Written by Isabel Harmse

Once just an obscure island dialect of an African Bantu tongue, Swahili – also known by its native name Kiswahili – has evolved into Africa’s most internationally recognized language. In terms of speakers, it is peer to the dozen or so languages of the world that boast close to 100 million users (www.ohioswallow.com). It is the native language of the Swahili people, who are found primarily along the East African coast in Tanzania, Kenya and Mozambique.

Swahili is widely used as a lingua franca (language used as a means of communication between populations speaking vernaculars that are not mutually intelligible) in: (1) Tanzania, where it is the language of administration and primary education; (2) Kenya, where it is, after English, the main language for these purposes; (3) Congo (Kinshasa), where a form of Swahili is one of the four languages of administration, the main language for this purpose being French; and (4) Uganda, where the main language is again English (www.britannica.com).

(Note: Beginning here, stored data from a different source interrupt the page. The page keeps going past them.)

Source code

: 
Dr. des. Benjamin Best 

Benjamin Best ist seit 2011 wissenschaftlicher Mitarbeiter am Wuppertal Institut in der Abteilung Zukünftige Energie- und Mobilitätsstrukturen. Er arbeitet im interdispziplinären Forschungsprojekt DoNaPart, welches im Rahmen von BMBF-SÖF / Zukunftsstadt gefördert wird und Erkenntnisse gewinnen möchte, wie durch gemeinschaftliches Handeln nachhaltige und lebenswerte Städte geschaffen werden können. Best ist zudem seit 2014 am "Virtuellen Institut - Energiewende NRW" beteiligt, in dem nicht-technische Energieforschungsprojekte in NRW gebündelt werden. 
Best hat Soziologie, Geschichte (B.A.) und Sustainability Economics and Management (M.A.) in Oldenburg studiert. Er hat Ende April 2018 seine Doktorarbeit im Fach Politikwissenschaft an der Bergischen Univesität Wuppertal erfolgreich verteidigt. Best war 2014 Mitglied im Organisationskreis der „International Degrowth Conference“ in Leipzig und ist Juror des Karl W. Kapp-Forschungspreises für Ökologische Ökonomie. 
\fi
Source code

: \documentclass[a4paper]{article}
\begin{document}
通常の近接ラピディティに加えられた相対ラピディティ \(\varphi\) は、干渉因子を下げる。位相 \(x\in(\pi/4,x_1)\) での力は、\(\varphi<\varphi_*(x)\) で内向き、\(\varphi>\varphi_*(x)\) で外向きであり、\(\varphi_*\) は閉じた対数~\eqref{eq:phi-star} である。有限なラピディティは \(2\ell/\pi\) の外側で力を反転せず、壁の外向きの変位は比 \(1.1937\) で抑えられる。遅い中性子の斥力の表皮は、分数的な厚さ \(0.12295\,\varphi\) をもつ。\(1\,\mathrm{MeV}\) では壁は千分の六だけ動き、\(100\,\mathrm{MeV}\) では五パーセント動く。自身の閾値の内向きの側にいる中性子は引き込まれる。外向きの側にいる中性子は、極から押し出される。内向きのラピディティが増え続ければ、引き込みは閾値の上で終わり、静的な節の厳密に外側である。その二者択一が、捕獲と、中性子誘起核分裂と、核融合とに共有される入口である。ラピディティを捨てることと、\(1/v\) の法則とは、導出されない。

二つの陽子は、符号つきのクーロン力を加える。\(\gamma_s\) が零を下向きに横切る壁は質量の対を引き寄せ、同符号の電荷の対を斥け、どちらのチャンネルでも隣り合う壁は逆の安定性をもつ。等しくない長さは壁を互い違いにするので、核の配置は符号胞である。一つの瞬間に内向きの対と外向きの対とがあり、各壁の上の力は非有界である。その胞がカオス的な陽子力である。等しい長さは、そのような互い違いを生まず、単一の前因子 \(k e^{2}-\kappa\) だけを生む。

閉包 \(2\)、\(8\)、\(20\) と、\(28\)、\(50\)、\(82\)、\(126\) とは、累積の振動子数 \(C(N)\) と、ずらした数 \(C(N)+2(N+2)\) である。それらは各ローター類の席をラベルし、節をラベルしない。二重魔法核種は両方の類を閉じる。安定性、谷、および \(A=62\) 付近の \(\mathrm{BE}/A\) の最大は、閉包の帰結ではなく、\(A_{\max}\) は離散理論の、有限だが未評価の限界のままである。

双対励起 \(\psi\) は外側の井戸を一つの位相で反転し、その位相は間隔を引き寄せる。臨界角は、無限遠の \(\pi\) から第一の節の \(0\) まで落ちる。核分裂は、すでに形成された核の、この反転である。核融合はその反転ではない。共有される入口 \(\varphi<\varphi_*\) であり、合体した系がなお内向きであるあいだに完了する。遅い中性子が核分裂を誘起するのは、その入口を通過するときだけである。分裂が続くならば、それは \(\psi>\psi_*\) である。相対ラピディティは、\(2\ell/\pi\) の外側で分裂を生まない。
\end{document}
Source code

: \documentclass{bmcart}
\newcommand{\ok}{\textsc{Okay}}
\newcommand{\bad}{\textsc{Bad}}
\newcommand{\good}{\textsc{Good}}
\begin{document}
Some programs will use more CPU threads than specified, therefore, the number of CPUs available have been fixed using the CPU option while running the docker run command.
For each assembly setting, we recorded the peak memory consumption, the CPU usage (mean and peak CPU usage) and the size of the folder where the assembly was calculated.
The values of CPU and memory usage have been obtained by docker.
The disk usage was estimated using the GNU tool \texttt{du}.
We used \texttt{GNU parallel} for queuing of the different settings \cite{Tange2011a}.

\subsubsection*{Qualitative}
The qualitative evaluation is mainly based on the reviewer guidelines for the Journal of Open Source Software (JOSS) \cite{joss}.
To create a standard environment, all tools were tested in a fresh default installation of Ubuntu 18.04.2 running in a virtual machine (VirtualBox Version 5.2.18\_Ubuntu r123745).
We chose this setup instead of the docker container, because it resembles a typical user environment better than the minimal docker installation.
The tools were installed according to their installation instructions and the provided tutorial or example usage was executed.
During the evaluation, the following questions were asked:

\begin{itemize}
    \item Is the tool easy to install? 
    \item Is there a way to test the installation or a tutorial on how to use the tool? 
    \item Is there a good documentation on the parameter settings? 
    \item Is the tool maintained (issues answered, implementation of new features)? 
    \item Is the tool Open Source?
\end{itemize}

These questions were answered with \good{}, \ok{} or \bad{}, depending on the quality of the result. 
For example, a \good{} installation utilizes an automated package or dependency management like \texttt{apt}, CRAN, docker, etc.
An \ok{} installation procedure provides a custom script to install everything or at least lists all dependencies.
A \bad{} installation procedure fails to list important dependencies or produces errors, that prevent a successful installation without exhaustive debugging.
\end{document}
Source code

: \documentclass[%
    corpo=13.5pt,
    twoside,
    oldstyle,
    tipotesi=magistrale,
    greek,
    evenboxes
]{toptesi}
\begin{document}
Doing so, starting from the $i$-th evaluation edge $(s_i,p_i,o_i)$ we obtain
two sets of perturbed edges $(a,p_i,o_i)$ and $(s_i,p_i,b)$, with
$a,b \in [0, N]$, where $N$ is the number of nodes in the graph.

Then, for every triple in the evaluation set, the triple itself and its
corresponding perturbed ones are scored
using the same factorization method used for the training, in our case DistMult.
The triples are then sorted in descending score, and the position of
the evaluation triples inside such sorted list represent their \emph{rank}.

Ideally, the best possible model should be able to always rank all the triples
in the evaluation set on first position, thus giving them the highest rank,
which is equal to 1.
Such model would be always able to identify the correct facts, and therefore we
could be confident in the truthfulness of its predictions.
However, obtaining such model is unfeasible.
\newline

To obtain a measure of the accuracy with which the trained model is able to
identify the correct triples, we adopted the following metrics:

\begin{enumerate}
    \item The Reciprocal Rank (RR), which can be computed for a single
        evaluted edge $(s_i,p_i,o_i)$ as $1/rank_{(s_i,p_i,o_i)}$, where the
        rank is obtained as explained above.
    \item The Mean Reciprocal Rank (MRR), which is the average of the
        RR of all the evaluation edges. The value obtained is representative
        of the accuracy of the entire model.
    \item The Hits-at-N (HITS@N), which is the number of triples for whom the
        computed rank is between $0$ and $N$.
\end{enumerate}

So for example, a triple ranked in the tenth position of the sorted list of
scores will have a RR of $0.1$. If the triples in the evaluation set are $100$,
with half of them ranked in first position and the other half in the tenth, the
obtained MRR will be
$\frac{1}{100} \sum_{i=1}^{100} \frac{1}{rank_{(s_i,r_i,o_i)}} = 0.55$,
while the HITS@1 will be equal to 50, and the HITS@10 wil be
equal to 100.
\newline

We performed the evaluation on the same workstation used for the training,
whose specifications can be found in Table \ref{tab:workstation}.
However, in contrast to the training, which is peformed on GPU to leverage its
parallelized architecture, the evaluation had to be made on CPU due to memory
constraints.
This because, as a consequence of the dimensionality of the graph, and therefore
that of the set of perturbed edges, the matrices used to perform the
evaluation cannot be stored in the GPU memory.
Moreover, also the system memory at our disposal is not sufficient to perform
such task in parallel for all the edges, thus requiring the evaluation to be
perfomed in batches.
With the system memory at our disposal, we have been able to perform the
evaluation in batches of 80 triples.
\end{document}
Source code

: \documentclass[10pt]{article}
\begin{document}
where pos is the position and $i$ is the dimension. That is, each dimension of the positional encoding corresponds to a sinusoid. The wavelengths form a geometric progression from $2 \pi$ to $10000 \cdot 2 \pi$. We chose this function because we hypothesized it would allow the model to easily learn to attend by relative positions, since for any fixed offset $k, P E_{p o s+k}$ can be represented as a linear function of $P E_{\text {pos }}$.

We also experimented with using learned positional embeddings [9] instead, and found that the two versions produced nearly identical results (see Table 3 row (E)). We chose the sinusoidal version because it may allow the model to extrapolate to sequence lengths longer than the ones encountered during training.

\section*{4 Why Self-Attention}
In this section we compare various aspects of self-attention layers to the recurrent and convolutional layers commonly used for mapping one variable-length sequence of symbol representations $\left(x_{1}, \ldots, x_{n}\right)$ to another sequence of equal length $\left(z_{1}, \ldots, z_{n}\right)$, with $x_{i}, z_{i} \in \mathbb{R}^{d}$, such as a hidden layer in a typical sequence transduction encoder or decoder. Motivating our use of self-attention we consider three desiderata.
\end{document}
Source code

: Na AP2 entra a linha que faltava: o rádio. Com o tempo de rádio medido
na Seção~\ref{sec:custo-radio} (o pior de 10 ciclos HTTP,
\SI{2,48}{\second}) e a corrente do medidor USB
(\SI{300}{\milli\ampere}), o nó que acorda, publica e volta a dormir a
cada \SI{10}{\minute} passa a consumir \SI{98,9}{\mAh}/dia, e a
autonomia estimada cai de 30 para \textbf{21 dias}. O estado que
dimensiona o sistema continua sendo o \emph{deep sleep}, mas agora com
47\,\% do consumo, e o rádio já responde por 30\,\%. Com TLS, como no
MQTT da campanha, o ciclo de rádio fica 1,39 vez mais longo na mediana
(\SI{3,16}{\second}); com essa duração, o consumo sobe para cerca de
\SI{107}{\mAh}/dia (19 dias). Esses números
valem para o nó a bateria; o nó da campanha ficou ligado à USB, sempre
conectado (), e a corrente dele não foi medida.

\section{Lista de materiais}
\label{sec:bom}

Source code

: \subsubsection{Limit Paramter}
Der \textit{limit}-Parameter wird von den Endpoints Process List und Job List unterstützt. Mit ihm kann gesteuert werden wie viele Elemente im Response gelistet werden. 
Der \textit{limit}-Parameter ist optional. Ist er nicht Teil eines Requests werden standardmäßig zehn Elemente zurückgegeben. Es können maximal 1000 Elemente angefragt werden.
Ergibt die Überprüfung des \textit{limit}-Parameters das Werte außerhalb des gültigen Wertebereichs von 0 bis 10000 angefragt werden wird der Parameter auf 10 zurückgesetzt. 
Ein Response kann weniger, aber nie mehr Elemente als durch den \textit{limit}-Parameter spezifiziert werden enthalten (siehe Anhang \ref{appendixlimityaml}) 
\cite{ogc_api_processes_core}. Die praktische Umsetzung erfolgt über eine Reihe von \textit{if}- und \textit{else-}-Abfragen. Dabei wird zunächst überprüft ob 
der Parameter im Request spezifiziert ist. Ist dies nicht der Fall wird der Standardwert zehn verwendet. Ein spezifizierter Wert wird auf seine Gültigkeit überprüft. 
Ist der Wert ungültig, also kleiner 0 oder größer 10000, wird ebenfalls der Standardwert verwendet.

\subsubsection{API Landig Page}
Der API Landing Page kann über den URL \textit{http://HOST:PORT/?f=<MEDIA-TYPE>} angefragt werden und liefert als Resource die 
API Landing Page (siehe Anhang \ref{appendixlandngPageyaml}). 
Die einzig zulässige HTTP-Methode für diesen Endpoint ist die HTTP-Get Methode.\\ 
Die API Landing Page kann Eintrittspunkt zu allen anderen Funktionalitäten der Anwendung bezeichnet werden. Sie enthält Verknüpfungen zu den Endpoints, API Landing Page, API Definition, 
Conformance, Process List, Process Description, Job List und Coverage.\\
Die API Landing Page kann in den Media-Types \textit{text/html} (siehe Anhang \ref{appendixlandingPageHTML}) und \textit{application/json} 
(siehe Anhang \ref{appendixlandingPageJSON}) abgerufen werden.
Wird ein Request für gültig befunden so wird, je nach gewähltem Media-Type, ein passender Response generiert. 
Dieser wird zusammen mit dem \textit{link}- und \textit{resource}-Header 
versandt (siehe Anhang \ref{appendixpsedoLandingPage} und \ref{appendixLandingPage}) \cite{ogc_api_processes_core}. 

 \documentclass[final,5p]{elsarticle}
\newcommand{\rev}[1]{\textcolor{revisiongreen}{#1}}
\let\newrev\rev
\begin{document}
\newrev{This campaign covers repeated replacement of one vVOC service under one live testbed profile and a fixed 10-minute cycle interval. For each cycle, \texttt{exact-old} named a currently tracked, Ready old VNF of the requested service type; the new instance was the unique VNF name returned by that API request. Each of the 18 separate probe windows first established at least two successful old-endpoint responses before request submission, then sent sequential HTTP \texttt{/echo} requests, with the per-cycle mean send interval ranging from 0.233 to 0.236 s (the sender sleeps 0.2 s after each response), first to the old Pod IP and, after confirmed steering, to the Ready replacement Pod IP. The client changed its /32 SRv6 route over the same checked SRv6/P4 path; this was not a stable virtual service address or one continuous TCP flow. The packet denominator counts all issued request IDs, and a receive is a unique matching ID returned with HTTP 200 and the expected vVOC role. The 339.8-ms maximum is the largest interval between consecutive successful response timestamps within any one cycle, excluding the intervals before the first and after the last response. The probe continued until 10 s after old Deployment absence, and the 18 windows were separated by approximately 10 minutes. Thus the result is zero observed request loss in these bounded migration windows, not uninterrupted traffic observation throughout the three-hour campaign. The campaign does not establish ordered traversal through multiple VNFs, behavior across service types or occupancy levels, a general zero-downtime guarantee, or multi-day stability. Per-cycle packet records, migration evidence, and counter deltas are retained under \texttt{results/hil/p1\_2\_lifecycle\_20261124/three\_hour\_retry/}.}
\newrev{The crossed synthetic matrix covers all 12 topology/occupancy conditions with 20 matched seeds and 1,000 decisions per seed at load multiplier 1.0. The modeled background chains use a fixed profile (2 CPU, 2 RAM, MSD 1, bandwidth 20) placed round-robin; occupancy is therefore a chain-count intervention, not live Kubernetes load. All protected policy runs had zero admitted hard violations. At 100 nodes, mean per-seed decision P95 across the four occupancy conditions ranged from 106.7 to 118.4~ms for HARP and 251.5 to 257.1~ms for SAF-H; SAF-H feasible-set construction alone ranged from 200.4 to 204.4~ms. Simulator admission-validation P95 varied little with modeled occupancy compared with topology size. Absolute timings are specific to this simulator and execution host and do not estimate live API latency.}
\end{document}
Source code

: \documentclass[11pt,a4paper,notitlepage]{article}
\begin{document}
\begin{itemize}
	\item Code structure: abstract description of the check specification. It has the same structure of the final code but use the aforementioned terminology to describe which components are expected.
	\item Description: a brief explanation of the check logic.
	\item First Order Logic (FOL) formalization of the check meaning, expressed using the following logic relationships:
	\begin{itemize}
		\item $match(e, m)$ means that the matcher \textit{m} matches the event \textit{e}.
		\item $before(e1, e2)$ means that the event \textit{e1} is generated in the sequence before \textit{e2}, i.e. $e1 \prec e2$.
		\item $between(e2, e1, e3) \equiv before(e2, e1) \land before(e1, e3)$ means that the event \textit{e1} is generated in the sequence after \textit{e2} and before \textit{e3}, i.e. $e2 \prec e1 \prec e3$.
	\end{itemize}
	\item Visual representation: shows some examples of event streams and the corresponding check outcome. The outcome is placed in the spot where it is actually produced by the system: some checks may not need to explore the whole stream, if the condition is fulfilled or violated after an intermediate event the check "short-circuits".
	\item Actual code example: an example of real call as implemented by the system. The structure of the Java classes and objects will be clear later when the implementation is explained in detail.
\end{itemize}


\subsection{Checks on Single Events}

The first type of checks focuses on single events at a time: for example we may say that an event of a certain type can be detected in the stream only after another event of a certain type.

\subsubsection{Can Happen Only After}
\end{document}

South Africa has become the first southern African country to offer Kiswahili as an optional subject in schools, raising hopes for the growth of the language considered the lingua franca of East Africa. It is the first African language from outside southern Africa to be offered in schools. Besides promoting African indigenous languages, South Africa also hopes that the introduction of Kiswahili will be promoting cohesion and help to address xenophobia (www.theeastafrican.co.ke). 


Although linguistically categorised as a Bantu language, Swahili has borrowed a number of words from foreign languages, particularly Arabic, but also words from Portuguese, English and German. Around forty percent of Swahili vocabulary consists of Arabic loanwords.